* **EXERCISE BRIEF**:
Report each line of the entries that includes "DiffReportMetaFont" by copying it.

(RECORDS FOR THIS EXERCISE)

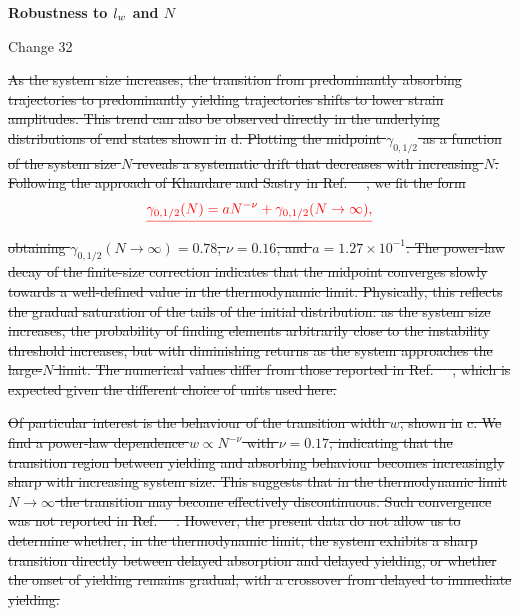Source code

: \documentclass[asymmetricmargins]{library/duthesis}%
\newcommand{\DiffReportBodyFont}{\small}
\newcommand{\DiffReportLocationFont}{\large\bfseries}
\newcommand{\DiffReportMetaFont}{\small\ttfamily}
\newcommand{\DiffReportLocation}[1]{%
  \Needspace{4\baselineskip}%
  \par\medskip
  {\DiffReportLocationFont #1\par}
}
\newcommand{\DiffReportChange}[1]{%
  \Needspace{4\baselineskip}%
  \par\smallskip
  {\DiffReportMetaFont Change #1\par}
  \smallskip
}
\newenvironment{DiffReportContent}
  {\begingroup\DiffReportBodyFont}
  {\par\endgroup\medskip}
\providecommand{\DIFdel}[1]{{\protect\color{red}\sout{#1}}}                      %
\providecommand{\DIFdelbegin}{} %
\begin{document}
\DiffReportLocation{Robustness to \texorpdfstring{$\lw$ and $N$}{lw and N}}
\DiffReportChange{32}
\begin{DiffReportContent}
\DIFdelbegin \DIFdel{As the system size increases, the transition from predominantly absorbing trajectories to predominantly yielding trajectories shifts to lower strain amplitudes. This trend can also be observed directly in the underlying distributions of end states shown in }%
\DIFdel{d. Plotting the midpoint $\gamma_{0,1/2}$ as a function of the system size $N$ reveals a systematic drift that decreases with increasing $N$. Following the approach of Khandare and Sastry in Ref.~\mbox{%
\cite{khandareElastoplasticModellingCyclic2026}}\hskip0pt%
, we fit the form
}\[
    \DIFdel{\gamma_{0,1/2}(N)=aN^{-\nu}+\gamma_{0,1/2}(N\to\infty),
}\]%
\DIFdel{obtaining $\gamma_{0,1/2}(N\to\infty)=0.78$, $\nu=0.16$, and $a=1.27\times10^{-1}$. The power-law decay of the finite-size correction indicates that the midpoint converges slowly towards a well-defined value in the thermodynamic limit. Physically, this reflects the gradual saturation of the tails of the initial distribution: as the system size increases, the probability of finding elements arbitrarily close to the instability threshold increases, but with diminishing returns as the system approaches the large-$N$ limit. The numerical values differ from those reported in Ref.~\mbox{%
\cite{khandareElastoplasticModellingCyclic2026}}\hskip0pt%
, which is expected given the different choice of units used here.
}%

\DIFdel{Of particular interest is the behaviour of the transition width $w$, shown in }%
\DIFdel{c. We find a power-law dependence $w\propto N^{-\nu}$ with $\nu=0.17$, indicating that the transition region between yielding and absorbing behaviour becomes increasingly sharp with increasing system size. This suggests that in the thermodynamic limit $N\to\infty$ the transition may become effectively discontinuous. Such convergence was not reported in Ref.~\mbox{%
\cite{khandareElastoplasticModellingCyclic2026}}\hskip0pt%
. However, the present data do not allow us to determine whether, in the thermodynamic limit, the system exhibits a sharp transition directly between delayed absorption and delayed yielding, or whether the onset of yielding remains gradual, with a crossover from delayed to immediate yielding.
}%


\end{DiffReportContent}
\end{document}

(End RECORDS FOR THIS EXERCISE)
(RECORDS FOR THIS EXERCISE)

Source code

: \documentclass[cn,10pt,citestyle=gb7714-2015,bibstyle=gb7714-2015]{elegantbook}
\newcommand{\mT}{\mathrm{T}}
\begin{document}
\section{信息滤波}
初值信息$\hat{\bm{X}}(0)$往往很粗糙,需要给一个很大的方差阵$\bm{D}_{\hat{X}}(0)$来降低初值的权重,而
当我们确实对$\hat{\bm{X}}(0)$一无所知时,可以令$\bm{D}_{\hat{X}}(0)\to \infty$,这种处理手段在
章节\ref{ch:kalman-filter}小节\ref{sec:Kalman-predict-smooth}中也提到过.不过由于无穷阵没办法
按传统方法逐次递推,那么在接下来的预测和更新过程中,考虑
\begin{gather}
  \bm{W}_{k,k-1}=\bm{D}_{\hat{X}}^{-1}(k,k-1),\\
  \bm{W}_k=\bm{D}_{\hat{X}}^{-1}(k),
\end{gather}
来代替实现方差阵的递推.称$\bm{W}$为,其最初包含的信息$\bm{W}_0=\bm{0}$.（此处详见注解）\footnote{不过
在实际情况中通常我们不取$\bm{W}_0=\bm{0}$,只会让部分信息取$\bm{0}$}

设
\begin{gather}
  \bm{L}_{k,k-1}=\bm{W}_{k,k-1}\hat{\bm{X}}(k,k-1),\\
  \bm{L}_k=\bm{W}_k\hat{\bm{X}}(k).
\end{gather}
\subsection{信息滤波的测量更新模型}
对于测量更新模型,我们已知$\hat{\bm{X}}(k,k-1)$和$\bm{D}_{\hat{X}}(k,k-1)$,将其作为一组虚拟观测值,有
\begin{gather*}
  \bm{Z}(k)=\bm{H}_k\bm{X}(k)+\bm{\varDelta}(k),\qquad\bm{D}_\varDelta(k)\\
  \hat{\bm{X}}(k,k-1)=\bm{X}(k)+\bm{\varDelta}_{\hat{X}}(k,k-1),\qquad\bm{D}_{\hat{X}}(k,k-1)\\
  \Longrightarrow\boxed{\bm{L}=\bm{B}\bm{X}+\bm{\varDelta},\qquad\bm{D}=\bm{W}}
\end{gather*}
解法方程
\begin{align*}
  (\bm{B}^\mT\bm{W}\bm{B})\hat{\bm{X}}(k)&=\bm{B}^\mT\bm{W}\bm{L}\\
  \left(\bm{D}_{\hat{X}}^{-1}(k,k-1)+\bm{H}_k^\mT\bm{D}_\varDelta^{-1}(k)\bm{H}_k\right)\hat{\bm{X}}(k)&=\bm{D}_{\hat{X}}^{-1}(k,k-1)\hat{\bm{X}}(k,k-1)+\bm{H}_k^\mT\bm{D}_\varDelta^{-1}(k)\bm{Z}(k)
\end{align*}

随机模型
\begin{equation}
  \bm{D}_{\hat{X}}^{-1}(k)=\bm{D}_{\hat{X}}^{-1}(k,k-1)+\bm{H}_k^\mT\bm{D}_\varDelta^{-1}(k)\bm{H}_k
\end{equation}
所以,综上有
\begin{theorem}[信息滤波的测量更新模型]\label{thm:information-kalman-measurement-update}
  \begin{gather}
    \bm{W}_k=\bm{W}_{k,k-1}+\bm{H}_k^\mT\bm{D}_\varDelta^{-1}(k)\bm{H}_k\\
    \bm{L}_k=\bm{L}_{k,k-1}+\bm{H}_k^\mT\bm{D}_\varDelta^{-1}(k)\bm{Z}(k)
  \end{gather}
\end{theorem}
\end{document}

(End RECORDS FOR THIS EXERCISE)

* **RESPONSE FOR THIS EXERCISE**:
\newcommand{\DiffReportMetaFont}{\small\ttfamily}
  {\DiffReportMetaFont Change #1\par}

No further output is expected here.